III layer - external pyramidal - the widest and thickest layer, contains mainly small and medium-sized pyramidal and stellate neurons. In the depths of the layer are large and giant pyramids.

IV layer - internal granular, or internal granular, - consists mainly of small neurons of all varieties, there are also a few large pyramids.

V layer - internal pyramidal, or ganglionic characteristic feature which is the presence of large and in some areas (mainly in fields 4 and 6; Fig. 9.9; subparagraph 9.3.4) - giant pyramidal neurons (Betz's pyramids). The apical dendrites of the pyramids, as a rule, reach the first layer.

VI layer - polymorphic, or multiform, - contains predominantly spindle-shaped neurons, as well as cells of all other forms. This layer is divided into two sublayers, which a number of researchers consider as independent layers, speaking in this case of a seven-layer bark.

Rice. 9.8.

A- Neurons are stained as a whole; b- only the bodies of neurons are painted; V- painted

only processes of neurons

Main functions each layer is also different. Layers I and II carry out connections between neurons of different layers of the cortex. Callosal and associative fibers mainly come from the pyramids of layer III and come to layer II. The main afferent fibers entering the cortex from the thalamus terminate on layer IV neurons. Layer V is mainly associated with the system of descending projection fibers.

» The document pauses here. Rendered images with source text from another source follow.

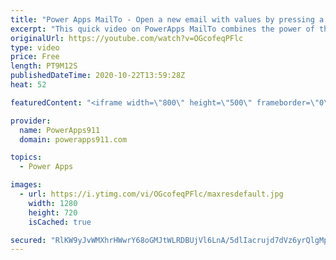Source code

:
 ```yaml
---
title: "Power Apps MailTo - Open a new email with values by pressing a button"
excerpt: "This quick video on PowerApps MailTo combines the power of the Launch function with the ease of use of the HTML link concept of MailTo. This allows you to instead of sending the email for the user it just crafts a portion of the email and the opens their default client. Covers To, CC, BCC, Subject, and"
originalUrl: https://youtube.com/watch?v=OGcofeqPFlc
type: video
price: Free
length: PT9M12S
publishedDateTime: 2020-10-22T13:59:28Z
heat: 52

featuredContent: "<iframe width=\"800\" height=\"500\" frameborder=\"0\" src=\"https://www.youtube.com/embed/OGcofeqPFlc\" allow=\"accelerometer; autoplay; encrypted-media; gyroscope; picture-in-picture\" allowfullscreen></iframe>"

provider:
  name: PowerApps911
  domain: powerapps911.com

topics:
  - Power Apps

images:
  - url: https://i.ytimg.com/vi/OGcofeqPFlc/maxresdefault.jpg
    width: 1280
    height: 720
    isCached: true

secured: "RlKW9yJvWMXhrHWwrY68oGMJtWLRDBUjVl6LnA/5dlIacrujd7dVz6yrQlgMp2pYiJcZO2M9It3XF5sbLPVbRJ0d8KjE7bRGSdPtobOJjRtd2MbZPWm6/kB5nzfS5vzayodsBilY6j8ba1qIW/m2MeDIM9DmEEoazBqp0G12PxT4/Ja7QEauxV1EM4hVtqq3dY9YXaVp7+ODfGcoMiu2S5uR/IjaosH7uf2vCqoaFq7vq8cbiIglsMOIy81av7ohUQqpxsZi/An/U4zGnrs/YQYhHEZtPhusxWWnjcWB+p4dHbDdTbbv3WAzJwPLYthbpGGSXItaMArYod+2BtEMfQvPmZHaeiveORbUruTSnB2DywZedZwxhFkdVxRadcsA1lrGI4uXNicZpLbPQ9B+ValOow/nPPhK+P019erIuLk=;nKLf/Z5m7wm46pnSZrMp2Q=="
---
```


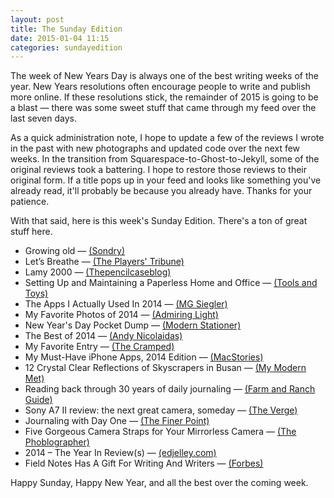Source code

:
 ```yaml
---
layout: post
title: The Sunday Edition
date: 2015-01-04 11:15
categories: sundayedition
---
```


The week of New Years Day is always one of the best writing weeks of the year. New Years resolutions often encourage people to write and publish more online. If these resolutions stick, the remainder of 2015 is going to be a blast — there was some sweet stuff that came through my feed over the last seven days.

As a quick administration note, I hope to update a few of the reviews I wrote in the past with new photographs and updated code over the next few weeks. In the transition from Squarespace-to-Ghost-to-Jekyll, some of the original reviews took a battering. I hope to restore those reviews to their original form. If a title pops up in your feed and looks like something you've already read, it'll probably be because you already have. Thanks for your patience.

With that said, here is this week's Sunday Edition. There's a ton of great stuff here. 

* Growing old — [(Sondry)](http://sondry.com/posts/Growing-old-qfpoQ-12-14-2014)
* Let’s Breathe — [(The Players' Tribune)](http://www.theplayerstribune.com/lets-breathe/)
* Lamy 2000 — [(Thepencilcaseblog)](http://www.pencilcaseblog.com/2014/11/lamy-2000.html)
* Setting Up and Maintaining a Paperless Home and Office — [(Tools and Toys)](http://toolsandtoys.net/guides/the-tools-and-toys-paperless-guide/)
* The Apps I Actually Used In 2014 — [(MG Siegler)](https://medium.com/five-hundred-words/the-apps-i-actually-used-in-2014-234684fecb4f)
* My Favorite Photos of 2014 — [(Admiring Light)](http://admiringlight.com/blog/favorite-photos-2014/)
* New Year's Day Pocket Dump — [(Modern Stationer)](http://www.modernstationer.com/blog/2015/1/1/new-years-day-pocket-dump)
* The Best of 2014 — [(Andy Nicolaidas)](http://www.andyni.co/blog/2015/1/1/the-best-of-2014)
* My Favorite Entry — [(The Cramped)](http://www.thecramped.com/my-favorite-entry/)
* My Must-Have iPhone Apps, 2014 Edition — [(MacStories)](http://www.macstories.net/roundups/my-must-have-iphone-apps-2014-edition/)
* 12 Crystal Clear Reflections of Skyscrapers in Busan — [(My Modern Met)](http://www.mymodernmet.com/profiles/blogs/crystal-clear-reflections-busan-korea)
* Reading back through 30 years of daily journaling — [(Farm and Ranch Guide)](http://www.farmandranchguide.com/entertainment/country_living/up_sims_creek/reading-back-through-years-of-daily-journaling/article_7c40084c-8b82-11e4-997a-5308eda2cfd8.html)
* Sony A7 II review: the next great camera, someday — [(The Verge)](http://www.theverge.com/2014/12/30/7460095/sony-a7-ii-full-frame-camera-review)
* Journaling with Day One — [(The Finer Point)](http://www.thefinerpoint.net/blog/journaling-with-day-one)
* Five Gorgeous Camera Straps for Your Mirrorless Camera — [(The Phoblographer)](http://www.thephoblographer.com/2014/12/30/five-gorgeous-camera-straps-mirrorless-camera/)
* 2014 – The Year In Review(s) — [(edjelley.com)](http://edjelley.com/2014/12/29/2014-the-year-in-reviews/)
* Field Notes Has A Gift For Writing And Writers — [(Forbes)](http://www.forbes.com/sites/willburns/2014/12/23/field-notes-has-a-gift-for-writing-and-writers/)

Happy Sunday, Happy New Year, and all the best over the coming week.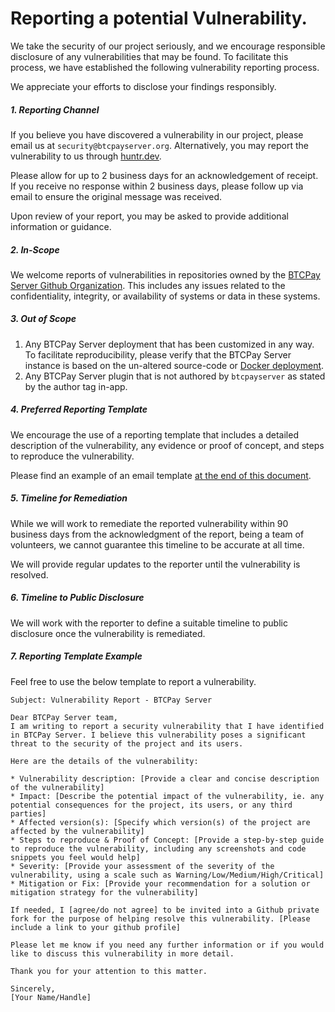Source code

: # Reporting a potential Vulnerability.
<!-- Short intro. -->
We take the security of our project seriously, and we encourage responsible disclosure of any vulnerabilities that may be found. To facilitate this process, we have established the following vulnerability reporting process. 

We appreciate your efforts to disclose your findings responsibly.

##### 1. Reporting Channel
If you believe you have discovered a vulnerability in our project, please email us at `security@btcpayserver.org`. Alternatively, you may report the vulnerability to us through [huntr.dev](https://huntr.dev/repos/btcpayserver/btcpayserver/).

Please allow for up to 2 business days for an acknowledgement of receipt. If you receive no response within 2 business days, please follow up via email to ensure the original message was received.

Upon review of your report, you may be asked to provide additional information or guidance.

<!--TODO: If available, add link to PGP key used to read security report emails.-->

##### 2. In-Scope
<!-- What's in scope? Any repo in our org for example. -->
We welcome reports of vulnerabilities in repositories owned by the [BTCPay Server Github Organization](https://github.com/btcpayserver). This includes any issues related to the confidentiality, integrity, or availability of systems or data in these systems.

##### 3. Out of Scope
<!-- What's out of scope? Thinking here about custom deployments, plugins that are not created by BTCPay (this includes kukks plugins that should be reported to him directly). -->
1. Any BTCPay Server deployment that has been customized in any way. To facilitate reproducibility, please verify that the BTCPay Server instance is based on the un-altered source-code or [Docker deployment](https://docs.btcpayserver.org/Docker/).
2. Any BTCPay Server plugin that is not authored by `btcpayserver` as stated by the author tag in-app.

##### 4. Preferred Reporting Template
<!-- Template example to guide reporter into including specific info that we'd appreciate be included in the report. -->
We encourage the use of a reporting template that includes a detailed description of the vulnerability, any evidence or proof of concept, and steps to reproduce the vulnerability.

Please find an example of an email template [at the end of this document](#7-reporting-template-example).

##### 5. Timeline for Remediation
<!-- Tentative 90 business day timeline for resolution. This is a typical industry standard, but have included wording to include the fact that we're a team of volonteers, and that we cannot guarantee it. -->
While we will work to remediate the reported vulnerability within 90 business days from the acknowledgment of the report, being a team of volunteers, we cannot guarantee this timeline to be accurate at all time.

We will provide regular updates to the reporter until the vulnerability is resolved.

##### 6. Timeline to Public Disclosure
<!-- No tentaive timeline, given it can differ based on multiple criterias, but we have to take into account the fact that a public disclosure of a full year is too much. Security by obscurity is rarely beneficial, especially for the uninformed end-users. -->
We will work with the reporter to define a suitable timeline to public disclosure once the vulnerability is remediated.

<!-- 
##### 7. More information
For more information on our complete vulnerability response process, please see our [documentation]()
-->

##### 7. Reporting Template Example
<!-- Simple template for users to take as example for vulnerability reporting. Contains the basic minimum information that we need to assess promptly a report. -->

Feel free to use the below template to report a vulnerability.

```
Subject: Vulnerability Report - BTCPay Server

Dear BTCPay Server team,
I am writing to report a security vulnerability that I have identified in BTCPay Server. I believe this vulnerability poses a significant threat to the security of the project and its users.

Here are the details of the vulnerability:

* Vulnerability description: [Provide a clear and concise description of the vulnerability]
* Impact: [Describe the potential impact of the vulnerability, ie. any potential consequences for the project, its users, or any third parties]
* Affected version(s): [Specify which version(s) of the project are affected by the vulnerability]
* Steps to reproduce & Proof of Concept: [Provide a step-by-step guide to reproduce the vulnerability, including any screenshots and code snippets you feel would help]
* Severity: [Provide your assessment of the severity of the vulnerability, using a scale such as Warning/Low/Medium/High/Critical]
* Mitigation or Fix: [Provide your recommendation for a solution or mitigation strategy for the vulnerability]

If needed, I [agree/do not agree] to be invited into a Github private fork for the purpose of helping resolve this vulnerability. [Please include a link to your github profile]

Please let me know if you need any further information or if you would like to discuss this vulnerability in more detail.

Thank you for your attention to this matter.

Sincerely,
[Your Name/Handle]

```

The axons of the pyramids of this layer form the main efferent pathways of the cerebral cortex.

In most cortical fields, all six layers are equally well expressed. Such a bark is called homotypic. However, in some fields, the severity of the layers may change during development. This bark is called heterotypic. It is of two types:

granular (zeros 3, 17, 41; Fig. 9.9), in which the number of neurons in the outer (II) and especially in the inner (IV) granular layers is greatly increased, as a result of which the IV layer is divided into three sublayers. Such a cortex is characteristic of primary sensory areas (see below);

Agranular (fields 4 and 6, or motor and premotor cortex; Fig. 9.9), in which, on the contrary, there is a very narrow II layer and practically no IV, but very wide pyramidal layers, especially the inner one (V).